-- Opening Marker --

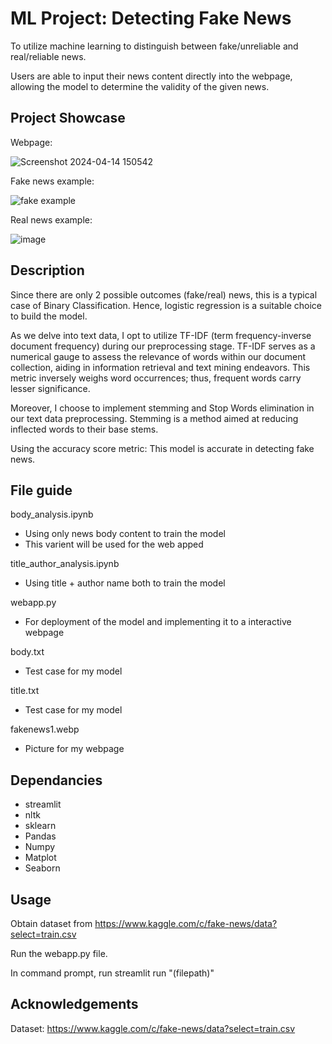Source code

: 
# ML Project: Detecting Fake News
To utilize machine learning to distinguish between fake/unreliable and real/reliable news. 

Users are able to input their news content directly into the webpage, allowing the model to determine the validity of the given news. 
 


## Project Showcase
Webpage:

![Screenshot 2024-04-14 150542](https://github.com/dsrrenCodes/Projects/assets/120300295/ddad4c8f-05d5-4d49-b165-79a3f5a43a28)





Fake news example:



![fake example](https://github.com/dsrrenCodes/Projects/assets/120300295/00078def-81e2-4266-9299-c94c4f788ba7)




Real news example:






![image](https://github.com/dsrrenCodes/Projects/assets/120300295/f1641690-e6d6-4f5e-9b1a-f6602f5d1f1b)





## Description
Since there are only 2 possible outcomes (fake/real) news, this is a typical case of Binary Classification. Hence, logistic regression is a suitable choice to build the model. 

As we delve into text data, I opt to utilize TF-IDF (term frequency-inverse document frequency) during our preprocessing stage. TF-IDF serves as a numerical gauge to assess the relevance of words within our document collection, aiding in information retrieval and text mining endeavors. This metric inversely weighs word occurrences; thus, frequent words carry lesser significance.

Moreover, I choose to implement stemming and Stop Words elimination in our text data preprocessing.  Stemming is a method aimed at reducing inflected words to their base stems.

Using the accuracy score metric: This model is  accurate in detecting fake news.


## File guide
body_analysis.ipynb
- Using only news body content to train the model
- This varient will be used for the web apped

  
title_author_analysis.ipynb
- Using title + author name both to train the model


 webapp.py
- For deployment of the model and implementing it to a interactive webpage


body.txt 
- Test case for my model


title.txt
- Test case for my model



fakenews1.webp
- Picture for my webpage

## Dependancies
- streamlit
- nltk
- sklearn 
- Pandas
- Numpy
- Matplot
- Seaborn
## Usage
Obtain dataset from https://www.kaggle.com/c/fake-news/data?select=train.csv

Run the webapp.py file.

In command prompt, run streamlit run "(filepath)"
## Acknowledgements

 Dataset: https://www.kaggle.com/c/fake-news/data?select=train.csv
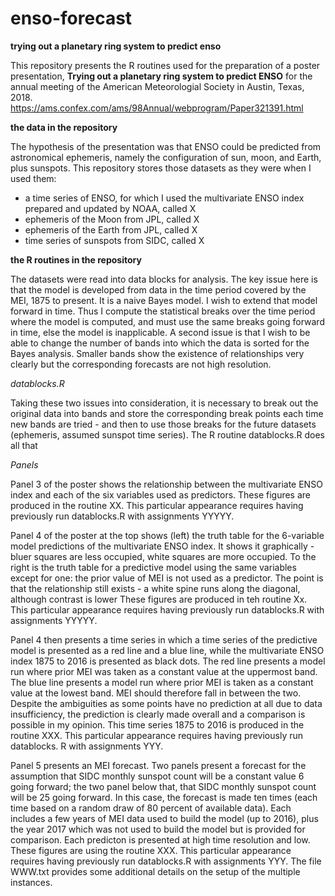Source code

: # enso-forecast


**trying out a planetary ring system to predict enso**

This repository presents the R routines used for the preparation of a poster presentation, **Trying out a planetary ring system to predict ENSO** for the annual meeting of the American Meteorologial Society in Austin, Texas, 2018. https://ams.confex.com/ams/98Annual/webprogram/Paper321391.html


**the data in the repository**

The hypothesis of the presentation was that ENSO could be predicted from astronomical ephemeris, namely the configuration of sun, moon, and Earth, plus sunspots.  This repository stores those datasets as they were when I used them:  

- a time series of ENSO, for which I used the multivariate ENSO index prepared and updated by NOAA, called X
- ephemeris of the Moon from JPL, called X
- ephemeris of the Earth from JPL, called X
- time series of sunspots from SIDC, called X

**the R routines in the repository**

The datasets were read into data blocks for analysis.  The key issue here is that the model is developed from data in the time period covered by the MEI, 1875 to present.  It is a naive Bayes model.  I wish to extend that model forward in time.  Thus I compute the statistical breaks over the time period where the model is computed, and must use the same breaks going forward in time, else the model is inapplicable.
A second issue is that I wish to be able to change the number of bands into which the data is sorted for the Bayes analysis.  Smaller bands show the existence of relationships very clearly but the corresponding forecasts are not high resolution.

*datablocks.R*

Taking these two issues into consideration, it is necessary to break out the original data into bands and store the corresponding break points each time new bands are tried - and then to use those breaks for the future datasets (ephemeris, assumed sunspot time series).  The R routine datablocks.R does all that

*Panels*

Panel 3 of the poster shows the relationship between the multivariate ENSO index and each of the six variables used as predictors.  These figures are produced in the routine XX.  This particular appearance requires having previously run datablocks.R with assignments YYYYY.

Panel 4 of the poster at the top shows (left) the truth table for the 6-variable model predictions of the multivariate ENSO index.  It shows it graphically - bluer squares are less occupied, white squares are more occupied.  To the right is the truth table for a predictive model using the same variables except for one:  the prior value of MEI is not used as a predictor.  The point is that the relationship still exists - a white spine runs along the diagonal, although contrast is lower  These figures are produced in teh routine Xx.  This particular appearance requires having previously run datablocks.R with assignments YYYYY.

Panel 4 then presents a time series in which a time series of the predictive model is presented as a red line and a blue line, while the multivariate ENSO index 1875 to 2016 is presented as black dots. The red line presents a model run where prior MEI was taken as a constant value at the uppermost band.  The blue line presents a model run where prior MEI is taken as a constant value at the lowest band.  MEI should therefore fall in between the two.  Despite the ambiguities as some points have no prediction at all due to data insufficiency, the prediction is clearly made overall and a comparison is possible in my opinion.  This time series 1875 to 2016 is produced in the routine XXX.  This particular appearance requires having previously run datablocks. R with assignments YYY.

Panel 5 presents an MEI forecast.  Two panels present a forecast for the assumption that SIDC monthly sunspot count will be a constant value 6 going forward; the two panel below that, that SIDC monthly sunspot count will be 25 going forward.  In this case, the forecast is made ten times (each time based on a random draw of 80 percent of available data).  Each includes a few years of MEI data used to build the model (up to 2016), plus the year 2017 which was not used to build the model but is provided for comparison.  Each predicton is presented at high time resolution and low.  These figures are using the routine XXX.  This particular appearance requires having previously run datablocks.R with assignments YYY.  The file WWW.txt provides some additional details on the setup of the multiple instances.
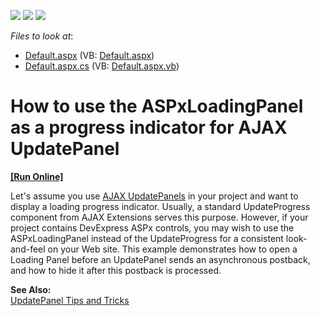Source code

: <!-- default badges list -->
![](https://img.shields.io/endpoint?url=https://codecentral.devexpress.com/api/v1/VersionRange/128565588/13.1.4%2B)
[![](https://img.shields.io/badge/Open_in_DevExpress_Support_Center-FF7200?style=flat-square&logo=DevExpress&logoColor=white)](https://supportcenter.devexpress.com/ticket/details/E1442)
[![](https://img.shields.io/badge/📖_How_to_use_DevExpress_Examples-e9f6fc?style=flat-square)](https://docs.devexpress.com/GeneralInformation/403183)
<!-- default badges end -->
<!-- default file list -->
*Files to look at*:

* [Default.aspx](./CS/UpdatePanelProgress/Default.aspx) (VB: [Default.aspx](./VB/UpdatePanelProgress/Default.aspx))
* [Default.aspx.cs](./CS/UpdatePanelProgress/Default.aspx.cs) (VB: [Default.aspx.vb](./VB/UpdatePanelProgress/Default.aspx.vb))
<!-- default file list end -->
# How to use the ASPxLoadingPanel as a progress indicator for AJAX UpdatePanel
<!-- run online -->
**[[Run Online]](https://codecentral.devexpress.com/e1442/)**
<!-- run online end -->


<p>Let's assume you use <a href="http://msdn.microsoft.com/en-us/library/bb386454.aspx"><u>AJAX UpdatePanels</u></a> in your project and want to display a loading progress indicator. Usually, a standard UpdateProgress component from AJAX Extensions serves this purpose. However, if your project contains DevExpress ASPx controls, you may wish to use the ASPxLoadingPanel instead of the UpdateProgress for a consistent look-and-feel on your Web site. This example demonstrates how to open a Loading Panel before an UpdatePanel sends an asynchronous postback, and how to hide it after this postback is processed.</p><p><strong>See Also:</strong><br />
<a href="http://msdn.microsoft.com/en-us/magazine/cc163413.aspx"><u>UpdatePanel Tips and Tricks</u></a></p>

<br/>


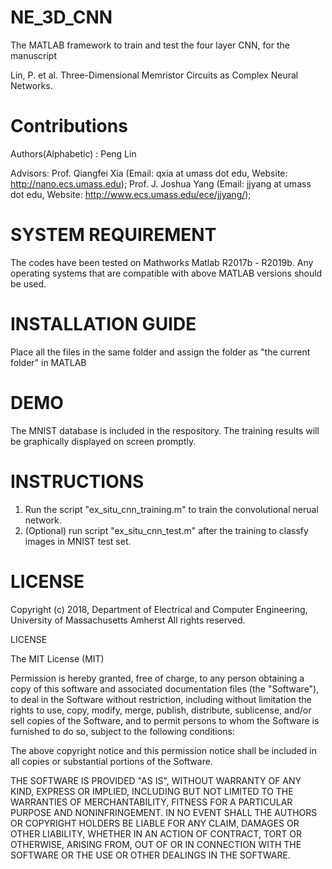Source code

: # NE_3D_CNN

The MATLAB framework to train and test the four layer CNN, for the manuscript

Lin, P. et al. Three-Dimensional Memristor Circuits as Complex Neural Networks.


# Contributions

Authors(Alphabetic) : Peng Lin

Advisors: 
Prof. Qiangfei Xia (Email: qxia at umass dot edu, Website: http://nano.ecs.umass.edu); Prof. J. Joshua Yang (Email: jjyang at umass dot edu, Website: http://www.ecs.umass.edu/ece/jjyang/); 

# SYSTEM REQUIREMENT

The codes have been tested on Mathworks Matlab R2017b - R2019b.
Any operating systems that are compatible with above MATLAB versions should be used.

# INSTALLATION GUIDE

Place all the files in the same folder and assign the folder as "the current folder" in MATLAB

# DEMO

The MNIST database is included in the respository.
The training results will be graphically displayed on screen promptly.

# INSTRUCTIONS

1. Run the script "ex_situ_cnn_training.m" to train the convolutional nerual network.
2. (Optional) run script "ex_situ_cnn_test.m" after the training to classfy images in MNIST test set.

# LICENSE

Copyright (c) 2018, 
Department of Electrical and Computer Engineering, University of Massachusetts Amherst
All rights reserved.
                      
LICENSE

The MIT License (MIT)

Permission is hereby granted, free of charge, to any person obtaining a copy
of this software and associated documentation files (the "Software"), to deal
in the Software without restriction, including without limitation the rights
to use, copy, modify, merge, publish, distribute, sublicense, and/or sell
copies of the Software, and to permit persons to whom the Software is
furnished to do so, subject to the following conditions:

The above copyright notice and this permission notice shall be included in all
copies or substantial portions of the Software.

THE SOFTWARE IS PROVIDED "AS IS", WITHOUT WARRANTY OF ANY KIND, EXPRESS OR
IMPLIED, INCLUDING BUT NOT LIMITED TO THE WARRANTIES OF MERCHANTABILITY,
FITNESS FOR A PARTICULAR PURPOSE AND NONINFRINGEMENT. IN NO EVENT SHALL THE
AUTHORS OR COPYRIGHT HOLDERS BE LIABLE FOR ANY CLAIM, DAMAGES OR OTHER
LIABILITY, WHETHER IN AN ACTION OF CONTRACT, TORT OR OTHERWISE, ARISING FROM,
OUT OF OR IN CONNECTION WITH THE SOFTWARE OR THE USE OR OTHER DEALINGS IN THE
SOFTWARE.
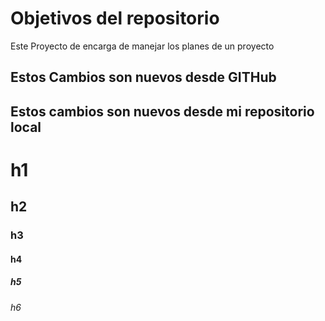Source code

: # Objetivos del repositorio

Este Proyecto de encarga de manejar los planes de un proyecto

## Estos Cambios son nuevos desde GITHub
## Estos cambios son nuevos desde mi repositorio local

# h1
## h2
### h3
#### h4
##### h5
###### h6
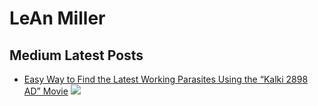 # LeAn Miller
## Medium Latest Posts
  - [Easy Way to Find the Latest Working Parasites Using the “Kalki 2898 AD” Movie](https://medium.com/@leanmiller/easy-way-to-find-the-latest-working-parasites-using-the-kalki-2898-ad-movie-84371a861188)
![](https://miro.medium.com/v2/resize:fit:720/format:webp/1*r7giykqoZnnKfU0lCjE9BQ.png)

-- Closing Marker --

What to produce
Return a copy of each line of the material that holds the word "utilize".

Result of the task
To utilize machine learning to distinguish between fake/unreliable and real/reliable news. 
As we delve into text data, I opt to utilize TF-IDF (term frequency-inverse document frequency) during our preprocessing stage. TF-IDF serves as a numerical gauge to assess the relevance of words within our document collection, aiding in information retrieval and text mining endeavors. This metric inversely weighs word occurrences; thus, frequent words carry lesser significance.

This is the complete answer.